War-weary Americans weigh new Bush plan

(AP)
Updated: 2007-01-11 12:39

Wearied by war, Americans paused Wednesday to listen to President Bush's plan to send 21,500 more troops to Iraq, responding with frustration, puzzlement and, in some cases, cautious hope.


People at an electronics store in Maryland watch US President George W. Bush give a televised address on his new plan for the war in Iraq. Bush ordered more than 20,000 more troops into Iraq, as he admitted to mistakes there and warned Iraqi leaders they would lose US support if they failed to quell the violence. [AFP]
In a prime-time address to the nation, the president said he would boost the US presence in Iraq to more than 150,000 troops, steeled the country for more violence and said he had made a mistake by not ordering more troops there last year.

At a diner called Miss Katie's in downtown Milwaukee, office manager Dave Berndt said Bush seemed to be "apologizing for what's going on so far, and almost apologizing in advance for what's going on afterwards."

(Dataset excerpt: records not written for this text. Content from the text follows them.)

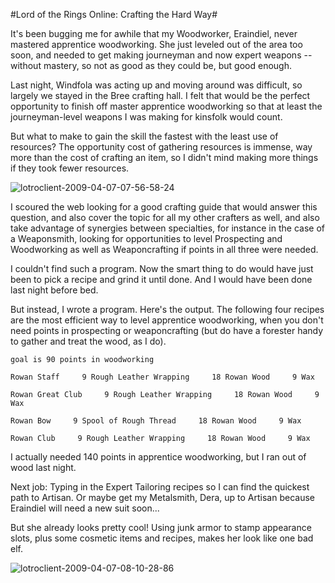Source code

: #Lord of the Rings Online: Crafting the Hard Way#

It's been bugging me for awhile that my Woodworker, Eraindiel, never mastered apprentice woodworking. She just leveled out of the area too soon, and needed to get making journeyman and now expert weapons -- without mastery, so not as good as they could be, but good enough.

Last night, Windfola was acting up and moving around was difficult, so largely we stayed in the Bree crafting hall. I felt that would be the perfect opportunity to finish off master apprentice woodworking so that at least the journeyman-level weapons I was making for kinsfolk would count.

But what to make to gain the skill the fastest with the least use of resources? The opportunity cost of gathering resources is immense, way more than the cost of crafting an item, so I didn't mind making more things if they took fewer resources.

![lotroclient-2009-04-07-07-56-58-24](http://westkarana.com/wp-content/uploads/2009/04/lotroclient-2009-04-07-07-56-58-24.jpg "lotroclient-2009-04-07-07-56-58-24")

I scoured the web looking for a good crafting guide that would answer this question, and also cover the topic for all my other crafters as well, and also take advantage of synergies between specialties, for instance in the case of a Weaponsmith, looking for opportunities to level Prospecting and Woodworking as well as Weaponcrafting if points in all three were needed.

I couldn't find such a program. Now the smart thing to do would have just been to pick a recipe and grind it until done. And I would have been done last night before bed.

But instead, I wrote a program. Here's the output. The following four recipes are the most efficient way to level apprentice woodworking, when you don't need points in prospecting or weaponcrafting (but do have a forester handy to gather and treat the wood, as I do).

`goal is 90 points in woodworking`

`Rowan Staff
    9 Rough Leather Wrapping
    18 Rowan Wood
    9 Wax`

`Rowan Great Club
    9 Rough Leather Wrapping
    18 Rowan Wood
    9 Wax`

`Rowan Bow
    9 Spool of Rough Thread
    18 Rowan Wood
    9 Wax`

`Rowan Club
    9 Rough Leather Wrapping
    18 Rowan Wood
    9 Wax`

I actually needed 140 points in apprentice woodworking, but I ran out of wood last night.

Next job: Typing in the Expert Tailoring recipes so I can find the quickest path to Artisan. Or maybe get my Metalsmith, Dera, up to Artisan because Eraindiel will need a new suit soon...

But she already looks pretty cool! Using junk armor to stamp appearance slots, plus some cosmetic items and recipes, makes her look like one bad elf.

![lotroclient-2009-04-07-08-10-28-86](http://westkarana.com/wp-content/uploads/2009/04/lotroclient-2009-04-07-08-10-28-86.jpg "lotroclient-2009-04-07-08-10-28-86")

Nearby, bartender Joe Sardino was more blunt: "I think this is a Band-Aid on a large wound."

Going head-to-head with Democrats who have called for an end to the war, Bush said an American pullback now would shatter the Iraqi government and lead to "mass killings on an unimaginable scale."

Still, the president was speaking to a nation that has in large part soured on the war, which this spring will enter its fifth year and which last month cost its 3,000th American life.

An Associated Press-Ipsos poll in December put approval of Bush's handling of the war at 27 percent, a record low, and a majority of voters interviewed in exit polls during the midterm elections said they favored pulling some or all troops from Iraq.

Even among Americans who applauded Bush's decision to bolster the American military presence in Iraq, there were questions about why the reinforcements were only being sent now.

"I'd love to know what took him so long to come to this realization," said Wayne Muller, who watched the speech from his home in Raleigh, N.C., and whose son, Cpl. Danny Muller, serves in Iraq's volatile Anbar province.

"We either have to get the troops in there to get the job done or bring them home," Muller said.

In other quarters, there was clear frustration.

Brad Rosen, a 24-year-old Harvard Law student who watched the speech among a crowd of about 100 at Cambridge Common bar, seized on Bush's assertion that 80 percent of the sectarian violence in Iraq is concentrated near Baghdad.

"Where was that information a year ago, when I would have said increase the troops?" Rosen asked. "But now it seems like a defense posture."